President John Magufuli, the president of Tanzania has been re-elected for another five-year term on Friday, October 29.

The re-election was won amid the opposition dismissing the contest as a “travesty” due to widespread irregularities.

The National Electoral Commission stated that Magufuli got 12.5 million votes in Wednesday’s vote, or 84% more than 10 million more votes than his main challenger, Tundu Lissu of the Chadema party, who got 1.9 million votes.

While bidding for a second term, Magufuli promised voters that he will boost the economy by completing ambitious infrastructure projects he started in his first term, such as a new hydropower dam, a rail-line and planes for the national carrier.

The U.S. Embassy in the East African country disclosed on Thursday that there had been “credible allegations of significant election-related fraud and intimidation” in Wednesday’s vote for a president and lawmakers.

”The vote was marred by allegations of arrests of candidates and protesters, restrictions on access to polling stations for party agents, multiple voting, pre-ticking of ballots and widespread blocking of social media,” the U.S. Embassy stated.

On Wednesday, the commission denied allegations of fake ballots, saying they were unofficial and unsubstantiated.

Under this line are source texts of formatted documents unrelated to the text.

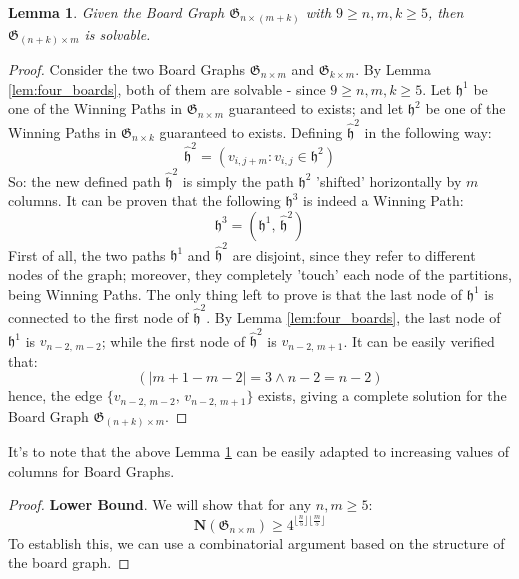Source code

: \documentclass[conference]{IEEEtran}
\newtheorem{lemma}{Lemma}[section]
\begin{document}
\begin{lemma} \label{lem:tiling}
    Given the Board Graph $\mathfrak{G}_{n \times (m + k)}$ with $9 \ge n, m, k \ge 5$, then $\mathfrak{G}_{(n + k) \times m}$ is solvable.
\end{lemma}
\begin{proof}
    Consider the two Board Graphs $\mathfrak{G}_{n \times m}$ and $\mathfrak{G}_{k \times m}$.
    By Lemma \ref{lem:four_boards}, both of them are solvable - since $9 \ge n, m, k \ge 5$.
    Let $\mathfrak{h}^1$ be one of the Winning Paths in $\mathfrak{G}_{n \times m}$ guaranteed to exists;
        and let $\mathfrak{h}^2$ be one of the Winning Paths in $\mathfrak{G}_{n \times k}$ guaranteed to exists.
    Defining $\hat{\mathfrak{h}}^2$ in the following way:
    $$
        \hat{\mathfrak{h}}^2 = (v_{i, j + m} : v_{i,j} \in \mathfrak{h}^2)
    $$
    So: the new defined path $\hat{\mathfrak{h}}^2$ is simply the path $\mathfrak{h}^2$ 'shifted' horizontally by $m$ columns.
        It can be proven that the following $\mathfrak{h}^3$ is indeed a Winning Path:
    $$
        \mathfrak{h}^3 = (\mathfrak{h}^1,\,\hat{\mathfrak{h}}^2)
    $$
    First of all, the two paths $\mathfrak{h}^1$ and $\hat{\mathfrak{h}}^2$ are disjoint, since they refer to different nodes of the graph; moreover, they completely 'touch' each node of the partitions, being Winning Paths.
    The only thing left to prove is that the last node of $\mathfrak{h}^1$ is connected to the first node of $\hat{\mathfrak{h}}^2$.
    By Lemma \ref{lem:four_boards}, the last node of $\mathfrak{h}^1$ is $v_{n-2,\,m-2}$; while the first node of $\hat{\mathfrak{h}}^2$ is $v_{n-2,\,m+1}$.
    It can be easily verified that:
    $$
        (|m+1 - m-2| = 3 \land n-2 = n-2)
    $$
    hence, the edge $\{v_{n-2,\,m-2},\,v_{n-2,\,m+1}\}$ exists, giving a complete solution for the Board Graph $\mathfrak{G}_{(n + k) \times m}$.
\end{proof}

It's to note that the above Lemma \ref{lem:tiling} can be easily adapted to increasing values of columns for Board Graphs.

\vspace{0.6em}
\begin{proof}
    \textbf{Lower Bound}. We will show that for any $n, m \ge 5$:
    $$
        \mathbf{N}(\mathfrak{G}_{n \times m}) \ge 4^{\lfloor{\frac{n}{5}}\rfloor \lfloor{\frac{m}{5}}\rfloor}
    $$
    To establish this, we can use a combinatorial argument based on the structure of the board graph.
\end{proof}
\end{document}

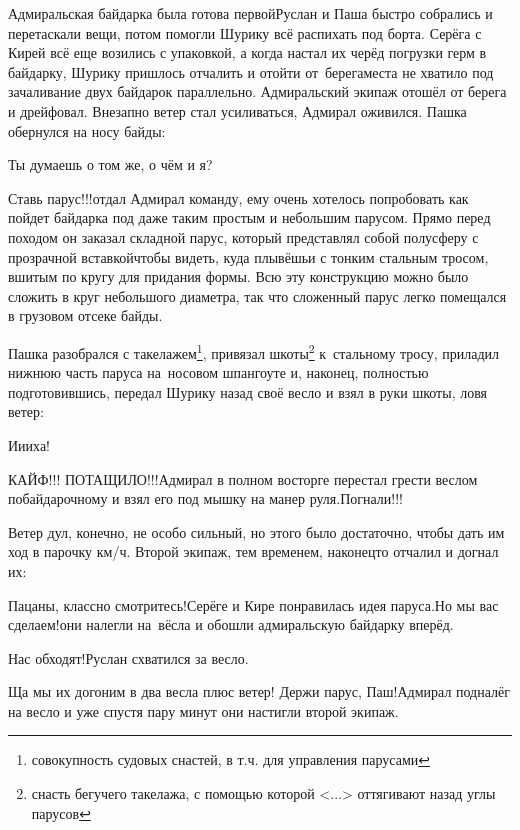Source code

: Адмиральская байдарка была готова первой\mdash Руслан и Паша быстро собрались и перетаскали вещи, потом помогли Шурику всё распихать под борта. Серёга с Кирей всё еще возились с упаковкой, а когда настал их черёд погрузки герм в байдарку, Шурику пришлось отчалить и отойти от~берега\mdash места не хватило под зачаливание двух байдарок параллельно. Адмиральский экипаж отошёл от берега и дрейфовал. Внезапно ветер стал усиливаться, Адмирал оживился. Пашка обернулся на носу байды:

\diagdash Ты думаешь о том же, о чём и я?

\diagdash Ставь парус!!!\mdash отдал Адмирал команду, ему очень хотелось попробовать как пойдет байдарка под даже таким простым и небольшим парусом. Прямо перед походом он заказал складной парус, который представлял собой полусферу с прозрачной вставкой\mdash чтобы видеть, куда плывёшь\mdash и с тонким стальным тросом, вшитым по кругу для придания формы. Всю эту конструкцию можно было сложить в круг небольшого диаметра, так что сложенный парус легко помещался в грузовом отсеке байды.

\renewcommand*{\thefootnote}{\arabic{footnote}}
Пашка разобрался с такелажем\footnote{совокупность судовых снастей, в т.ч. для управления парусами\cite{МорскойСправочник}}, привязал шкоты\footnote{снасть бегучего такелажа, с помощью которой <...> оттягивают назад углы парусов\cite{МорскойСправочник}} к~стальному тросу, приладил нижнюю часть паруса на~носовом шпангоуте и, наконец, полностью подготовившись, передал Шурику назад своё весло и взял в руки шкоты, ловя ветер:

\diagdash И\sdash и\sdash иха! 

\diagdash КАЙФ!!! ПОТАЩИЛО!!!\mdash Адмирал в полном восторге перестал грести веслом по\sdash байдарочному и взял его под мышку на манер руля.\mdash Погнали!!!

Ветер дул, конечно, не особо сильный, но этого было достаточно, чтобы дать им ход в парочку км/ч. Второй экипаж, тем временем, наконец\sdash то отчалил и догнал их:

\diagdash Пацаны, классно смотритесь!\mdash Серёге и Кире понравилась идея паруса.\mdash Но мы вас сделаем!\mdash они налегли на~вёсла и обошли адмиральскую байдарку вперёд.

\diagdash Нас обходят!\mdash Руслан схватился за весло.

\diagdash Ща мы их догоним в два весла плюс ветер! Держи парус, Паш!\mdash Адмирал подналёг на весло и уже спустя пару минут они настигли второй экипаж.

Magufuli’s CCM party, a version of which has held power in Tanzania since independence from Britain in 1961, had already retained power in the semi-autonomous Indian Ocean archipelago of Zanzibar after its presidential candidate, Hussein Mwinyi, won with 76% of the vote.

The U.S. Assistant Secretary of State for African Affairs, Tibor Nagy, said on Friday, “we remain deeply concerned about reports of systematic interference in the democratic process.”

“We continue to review credible allegations of the use of force against unarmed civilians,” he tweeted.

Zitto Kabwe, the leader of the opposition party, ACT-Wazalendo, and Chadema’s leader in parliament, Freeman Mbowe, are among dozens of opposition candidates who have lost their seats to the ruling party.